Entries supplied: Begin

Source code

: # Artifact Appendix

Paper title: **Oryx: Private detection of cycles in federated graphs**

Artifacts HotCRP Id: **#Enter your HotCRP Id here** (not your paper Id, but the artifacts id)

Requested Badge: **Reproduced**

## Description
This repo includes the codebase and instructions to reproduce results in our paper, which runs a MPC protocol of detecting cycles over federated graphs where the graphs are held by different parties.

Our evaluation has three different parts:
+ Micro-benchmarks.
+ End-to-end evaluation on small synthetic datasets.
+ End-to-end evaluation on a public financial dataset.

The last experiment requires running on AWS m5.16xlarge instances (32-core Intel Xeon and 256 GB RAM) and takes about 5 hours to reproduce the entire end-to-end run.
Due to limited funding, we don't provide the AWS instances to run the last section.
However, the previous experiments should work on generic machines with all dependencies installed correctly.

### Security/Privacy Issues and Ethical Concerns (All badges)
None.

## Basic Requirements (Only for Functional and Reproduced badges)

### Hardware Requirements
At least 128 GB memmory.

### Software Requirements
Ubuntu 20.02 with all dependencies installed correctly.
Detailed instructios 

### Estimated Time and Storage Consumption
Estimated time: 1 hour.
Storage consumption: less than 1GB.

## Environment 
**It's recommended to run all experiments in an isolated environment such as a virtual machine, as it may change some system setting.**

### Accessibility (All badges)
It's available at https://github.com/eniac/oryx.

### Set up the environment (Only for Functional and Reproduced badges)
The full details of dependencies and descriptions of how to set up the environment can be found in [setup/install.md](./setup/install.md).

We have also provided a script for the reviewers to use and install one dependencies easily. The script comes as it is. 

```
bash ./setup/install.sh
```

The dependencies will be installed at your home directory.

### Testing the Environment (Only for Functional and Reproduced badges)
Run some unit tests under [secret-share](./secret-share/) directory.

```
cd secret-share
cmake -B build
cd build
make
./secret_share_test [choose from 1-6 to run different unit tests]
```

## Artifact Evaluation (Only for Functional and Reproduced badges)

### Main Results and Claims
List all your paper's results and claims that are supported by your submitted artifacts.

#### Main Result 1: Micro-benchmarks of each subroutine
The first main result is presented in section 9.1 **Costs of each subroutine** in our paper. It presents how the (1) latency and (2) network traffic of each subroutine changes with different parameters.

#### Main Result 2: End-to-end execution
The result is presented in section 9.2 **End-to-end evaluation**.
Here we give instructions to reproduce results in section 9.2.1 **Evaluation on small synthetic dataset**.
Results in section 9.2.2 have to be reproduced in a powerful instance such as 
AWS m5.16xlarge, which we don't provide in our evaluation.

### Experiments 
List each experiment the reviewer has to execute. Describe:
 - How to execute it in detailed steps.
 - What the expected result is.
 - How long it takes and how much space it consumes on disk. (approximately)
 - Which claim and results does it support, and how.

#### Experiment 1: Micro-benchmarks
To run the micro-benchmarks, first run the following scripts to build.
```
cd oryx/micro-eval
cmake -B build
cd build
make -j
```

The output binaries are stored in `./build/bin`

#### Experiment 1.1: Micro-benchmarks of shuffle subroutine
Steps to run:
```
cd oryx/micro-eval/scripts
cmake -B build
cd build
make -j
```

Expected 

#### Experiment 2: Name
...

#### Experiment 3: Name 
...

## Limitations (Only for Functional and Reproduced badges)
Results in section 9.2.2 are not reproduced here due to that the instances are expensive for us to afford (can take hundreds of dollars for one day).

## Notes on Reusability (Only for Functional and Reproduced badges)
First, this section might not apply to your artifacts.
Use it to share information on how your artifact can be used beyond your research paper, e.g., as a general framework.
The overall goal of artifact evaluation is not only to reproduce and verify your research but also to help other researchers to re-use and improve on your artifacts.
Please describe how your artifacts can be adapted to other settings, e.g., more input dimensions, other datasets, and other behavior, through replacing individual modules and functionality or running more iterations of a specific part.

Entries supplied: End

● **Assignment**
Word for word, transcribe all of the records.

● **Written solution**
Source code

: # Artifact Appendix

Paper title: **Oryx: Private detection of cycles in federated graphs**

Artifacts HotCRP Id: **#Enter your HotCRP Id here** (not your paper Id, but the artifacts id)

Requested Badge: **Reproduced**

## Description
This repo includes the codebase and instructions to reproduce results in our paper, which runs a MPC protocol of detecting cycles over federated graphs where the graphs are held by different parties.

Our evaluation has three different parts:
+ Micro-benchmarks.
+ End-to-end evaluation on small synthetic datasets.
+ End-to-end evaluation on a public financial dataset.

The last experiment requires running on AWS m5.16xlarge instances (32-core Intel Xeon and 256 GB RAM) and takes about 5 hours to reproduce the entire end-to-end run.
Due to limited funding, we don't provide the AWS instances to run the last section.
However, the previous experiments should work on generic machines with all dependencies installed correctly.

### Security/Privacy Issues and Ethical Concerns (All badges)
None.

## Basic Requirements (Only for Functional and Reproduced badges)

### Hardware Requirements
At least 128 GB memmory.

### Software Requirements
Ubuntu 20.02 with all dependencies installed correctly.
Detailed instructios 

### Estimated Time and Storage Consumption
Estimated time: 1 hour.
Storage consumption: less than 1GB.

## Environment 
**It's recommended to run all experiments in an isolated environment such as a virtual machine, as it may change some system setting.**

### Accessibility (All badges)
It's available at https://github.com/eniac/oryx.

### Set up the environment (Only for Functional and Reproduced badges)
The full details of dependencies and descriptions of how to set up the environment can be found in [setup/install.md](./setup/install.md).

We have also provided a script for the reviewers to use and install one dependencies easily. The script comes as it is. 

```
bash ./setup/install.sh
```

The dependencies will be installed at your home directory.

### Testing the Environment (Only for Functional and Reproduced badges)
Run some unit tests under [secret-share](./secret-share/) directory.

```
cd secret-share
cmake -B build
cd build
make
./secret_share_test [choose from 1-6 to run different unit tests]
```

## Artifact Evaluation (Only for Functional and Reproduced badges)

### Main Results and Claims
List all your paper's results and claims that are supported by your submitted artifacts.

#### Main Result 1: Micro-benchmarks of each subroutine
The first main result is presented in section 9.1 **Costs of each subroutine** in our paper. It presents how the (1) latency and (2) network traffic of each subroutine changes with different parameters.

#### Main Result 2: End-to-end execution
The result is presented in section 9.2 **End-to-end evaluation**.
Here we give instructions to reproduce results in section 9.2.1 **Evaluation on small synthetic dataset**.
Results in section 9.2.2 have to be reproduced in a powerful instance such as 
AWS m5.16xlarge, which we don't provide in our evaluation.

### Experiments 
List each experiment the reviewer has to execute. Describe:
 - How to execute it in detailed steps.
 - What the expected result is.
 - How long it takes and how much space it consumes on disk. (approximately)
 - Which claim and results does it support, and how.

#### Experiment 1: Micro-benchmarks
To run the micro-benchmarks, first run the following scripts to build.
```
cd oryx/micro-eval
cmake -B build
cd build
make -j
```

The output binaries are stored in `./build/bin`

#### Experiment 1.1: Micro-benchmarks of shuffle subroutine
Steps to run:
```
cd oryx/micro-eval/scripts
cmake -B build
cd build
make -j
```

Expected 

#### Experiment 2: Name
...

#### Experiment 3: Name 
...

## Limitations (Only for Functional and Reproduced badges)
Results in section 9.2.2 are not reproduced here due to that the instances are expensive for us to afford (can take hundreds of dollars for one day).

## Notes on Reusability (Only for Functional and Reproduced badges)
First, this section might not apply to your artifacts.
Use it to share information on how your artifact can be used beyond your research paper, e.g., as a general framework.
The overall goal of artifact evaluation is not only to reproduce and verify your research but also to help other researchers to re-use and improve on your artifacts.
Please describe how your artifacts can be adapted to other settings, e.g., more input dimensions, other datasets, and other behavior, through replacing individual modules and functionality or running more iterations of a specific part.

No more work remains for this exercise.